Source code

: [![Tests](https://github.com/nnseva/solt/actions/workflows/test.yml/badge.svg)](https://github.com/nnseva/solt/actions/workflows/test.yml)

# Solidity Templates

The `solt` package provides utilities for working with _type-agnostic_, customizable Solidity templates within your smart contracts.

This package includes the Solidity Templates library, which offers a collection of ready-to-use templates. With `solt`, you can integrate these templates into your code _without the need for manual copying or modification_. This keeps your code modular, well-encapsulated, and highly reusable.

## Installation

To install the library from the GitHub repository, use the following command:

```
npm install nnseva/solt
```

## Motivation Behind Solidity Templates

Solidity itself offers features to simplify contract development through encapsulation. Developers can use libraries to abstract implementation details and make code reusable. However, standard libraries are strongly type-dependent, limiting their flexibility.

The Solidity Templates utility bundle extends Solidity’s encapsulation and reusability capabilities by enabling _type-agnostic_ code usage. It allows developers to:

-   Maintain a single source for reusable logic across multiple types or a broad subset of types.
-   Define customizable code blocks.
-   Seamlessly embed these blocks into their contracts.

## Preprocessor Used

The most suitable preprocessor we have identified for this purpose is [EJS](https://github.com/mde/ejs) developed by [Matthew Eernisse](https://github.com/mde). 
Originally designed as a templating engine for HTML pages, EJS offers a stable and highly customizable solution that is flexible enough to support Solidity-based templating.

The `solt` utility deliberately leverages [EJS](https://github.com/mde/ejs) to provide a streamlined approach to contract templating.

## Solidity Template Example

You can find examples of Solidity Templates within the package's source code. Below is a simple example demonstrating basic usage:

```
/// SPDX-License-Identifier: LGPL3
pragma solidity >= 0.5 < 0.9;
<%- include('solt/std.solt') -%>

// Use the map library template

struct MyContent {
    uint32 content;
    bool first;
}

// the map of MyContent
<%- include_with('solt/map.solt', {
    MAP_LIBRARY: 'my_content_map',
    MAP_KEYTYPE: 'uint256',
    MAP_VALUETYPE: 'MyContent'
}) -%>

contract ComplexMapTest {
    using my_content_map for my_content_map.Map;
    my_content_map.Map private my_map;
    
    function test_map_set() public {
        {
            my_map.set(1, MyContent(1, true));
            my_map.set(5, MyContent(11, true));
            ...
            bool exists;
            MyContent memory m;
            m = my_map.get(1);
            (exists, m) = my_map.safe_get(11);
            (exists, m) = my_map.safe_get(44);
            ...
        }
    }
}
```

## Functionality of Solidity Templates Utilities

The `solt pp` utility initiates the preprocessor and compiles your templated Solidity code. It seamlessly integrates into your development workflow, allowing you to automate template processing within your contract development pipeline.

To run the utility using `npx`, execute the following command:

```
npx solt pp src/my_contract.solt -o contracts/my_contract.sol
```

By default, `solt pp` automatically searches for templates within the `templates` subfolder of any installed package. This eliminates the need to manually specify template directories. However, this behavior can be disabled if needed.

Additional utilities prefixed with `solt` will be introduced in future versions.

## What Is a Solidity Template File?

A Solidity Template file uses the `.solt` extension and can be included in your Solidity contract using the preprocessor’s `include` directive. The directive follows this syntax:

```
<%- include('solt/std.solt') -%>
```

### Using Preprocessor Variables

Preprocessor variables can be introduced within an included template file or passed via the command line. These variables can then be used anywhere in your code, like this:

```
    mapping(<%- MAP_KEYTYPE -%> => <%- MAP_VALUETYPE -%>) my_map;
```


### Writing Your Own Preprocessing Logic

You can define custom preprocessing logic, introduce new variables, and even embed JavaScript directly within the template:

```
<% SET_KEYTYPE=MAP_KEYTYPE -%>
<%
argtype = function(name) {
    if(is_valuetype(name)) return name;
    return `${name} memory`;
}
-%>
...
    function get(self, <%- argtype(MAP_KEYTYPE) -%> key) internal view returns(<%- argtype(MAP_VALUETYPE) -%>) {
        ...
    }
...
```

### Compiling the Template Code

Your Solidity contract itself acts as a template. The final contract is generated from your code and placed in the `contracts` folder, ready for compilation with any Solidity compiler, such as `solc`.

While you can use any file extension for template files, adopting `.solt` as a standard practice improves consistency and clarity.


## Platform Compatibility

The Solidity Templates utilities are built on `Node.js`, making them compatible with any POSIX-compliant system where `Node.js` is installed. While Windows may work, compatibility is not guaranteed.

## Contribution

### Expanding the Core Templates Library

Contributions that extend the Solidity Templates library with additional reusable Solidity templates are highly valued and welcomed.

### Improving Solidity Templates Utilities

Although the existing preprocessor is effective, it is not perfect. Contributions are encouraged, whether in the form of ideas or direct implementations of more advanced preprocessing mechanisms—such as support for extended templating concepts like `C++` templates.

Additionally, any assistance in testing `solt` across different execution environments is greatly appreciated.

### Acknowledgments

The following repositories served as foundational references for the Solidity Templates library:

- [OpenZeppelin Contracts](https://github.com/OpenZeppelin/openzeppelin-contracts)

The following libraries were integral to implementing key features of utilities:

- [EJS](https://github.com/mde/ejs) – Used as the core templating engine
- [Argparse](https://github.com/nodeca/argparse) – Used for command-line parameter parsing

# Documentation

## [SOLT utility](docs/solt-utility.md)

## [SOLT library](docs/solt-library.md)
—————
Problem description → A word-for-word copy of all the material is the required answer.

Task solution →
Source code

: [![Tests](https://github.com/nnseva/solt/actions/workflows/test.yml/badge.svg)](https://github.com/nnseva/solt/actions/workflows/test.yml)

# Solidity Templates

The `solt` package provides utilities for working with _type-agnostic_, customizable Solidity templates within your smart contracts.

This package includes the Solidity Templates library, which offers a collection of ready-to-use templates. With `solt`, you can integrate these templates into your code _without the need for manual copying or modification_. This keeps your code modular, well-encapsulated, and highly reusable.

## Installation

To install the library from the GitHub repository, use the following command:

```
npm install nnseva/solt
```

## Motivation Behind Solidity Templates

Solidity itself offers features to simplify contract development through encapsulation. Developers can use libraries to abstract implementation details and make code reusable. However, standard libraries are strongly type-dependent, limiting their flexibility.

The Solidity Templates utility bundle extends Solidity’s encapsulation and reusability capabilities by enabling _type-agnostic_ code usage. It allows developers to:

-   Maintain a single source for reusable logic across multiple types or a broad subset of types.
-   Define customizable code blocks.
-   Seamlessly embed these blocks into their contracts.

## Preprocessor Used

The most suitable preprocessor we have identified for this purpose is [EJS](https://github.com/mde/ejs) developed by [Matthew Eernisse](https://github.com/mde). 
Originally designed as a templating engine for HTML pages, EJS offers a stable and highly customizable solution that is flexible enough to support Solidity-based templating.

The `solt` utility deliberately leverages [EJS](https://github.com/mde/ejs) to provide a streamlined approach to contract templating.

## Solidity Template Example

You can find examples of Solidity Templates within the package's source code. Below is a simple example demonstrating basic usage:

```
/// SPDX-License-Identifier: LGPL3
pragma solidity >= 0.5 < 0.9;
<%- include('solt/std.solt') -%>

// Use the map library template

struct MyContent {
    uint32 content;
    bool first;
}

// the map of MyContent
<%- include_with('solt/map.solt', {
    MAP_LIBRARY: 'my_content_map',
    MAP_KEYTYPE: 'uint256',
    MAP_VALUETYPE: 'MyContent'
}) -%>

contract ComplexMapTest {
    using my_content_map for my_content_map.Map;
    my_content_map.Map private my_map;
    
    function test_map_set() public {
        {
            my_map.set(1, MyContent(1, true));
            my_map.set(5, MyContent(11, true));
            ...
            bool exists;
            MyContent memory m;
            m = my_map.get(1);
            (exists, m) = my_map.safe_get(11);
            (exists, m) = my_map.safe_get(44);
            ...
        }
    }
}
```

## Functionality of Solidity Templates Utilities

The `solt pp` utility initiates the preprocessor and compiles your templated Solidity code. It seamlessly integrates into your development workflow, allowing you to automate template processing within your contract development pipeline.

To run the utility using `npx`, execute the following command:

```
npx solt pp src/my_contract.solt -o contracts/my_contract.sol
```

By default, `solt pp` automatically searches for templates within the `templates` subfolder of any installed package. This eliminates the need to manually specify template directories. However, this behavior can be disabled if needed.

Additional utilities prefixed with `solt` will be introduced in future versions.

## What Is a Solidity Template File?

A Solidity Template file uses the `.solt` extension and can be included in your Solidity contract using the preprocessor’s `include` directive. The directive follows this syntax:

```
<%- include('solt/std.solt') -%>
```

### Using Preprocessor Variables

Preprocessor variables can be introduced within an included template file or passed via the command line. These variables can then be used anywhere in your code, like this:

```
    mapping(<%- MAP_KEYTYPE -%> => <%- MAP_VALUETYPE -%>) my_map;
```


### Writing Your Own Preprocessing Logic

You can define custom preprocessing logic, introduce new variables, and even embed JavaScript directly within the template:

```
<% SET_KEYTYPE=MAP_KEYTYPE -%>
<%
argtype = function(name) {
    if(is_valuetype(name)) return name;
    return `${name} memory`;
}
-%>
...
    function get(self, <%- argtype(MAP_KEYTYPE) -%> key) internal view returns(<%- argtype(MAP_VALUETYPE) -%>) {
        ...
    }
...
```

### Compiling the Template Code

Your Solidity contract itself acts as a template. The final contract is generated from your code and placed in the `contracts` folder, ready for compilation with any Solidity compiler, such as `solc`.

While you can use any file extension for template files, adopting `.solt` as a standard practice improves consistency and clarity.


## Platform Compatibility

The Solidity Templates utilities are built on `Node.js`, making them compatible with any POSIX-compliant system where `Node.js` is installed. While Windows may work, compatibility is not guaranteed.

## Contribution

### Expanding the Core Templates Library

Contributions that extend the Solidity Templates library with additional reusable Solidity templates are highly valued and welcomed.

### Improving Solidity Templates Utilities

Although the existing preprocessor is effective, it is not perfect. Contributions are encouraged, whether in the form of ideas or direct implementations of more advanced preprocessing mechanisms—such as support for extended templating concepts like `C++` templates.

Additionally, any assistance in testing `solt` across different execution environments is greatly appreciated.

### Acknowledgments

The following repositories served as foundational references for the Solidity Templates library:

- [OpenZeppelin Contracts](https://github.com/OpenZeppelin/openzeppelin-contracts)

The following libraries were integral to implementing key features of utilities:

- [EJS](https://github.com/mde/ejs) – Used as the core templating engine
- [Argparse](https://github.com/nodeca/argparse) – Used for command-line parameter parsing

# Documentation

## [SOLT utility](docs/solt-utility.md)

## [SOLT library](docs/solt-library.md)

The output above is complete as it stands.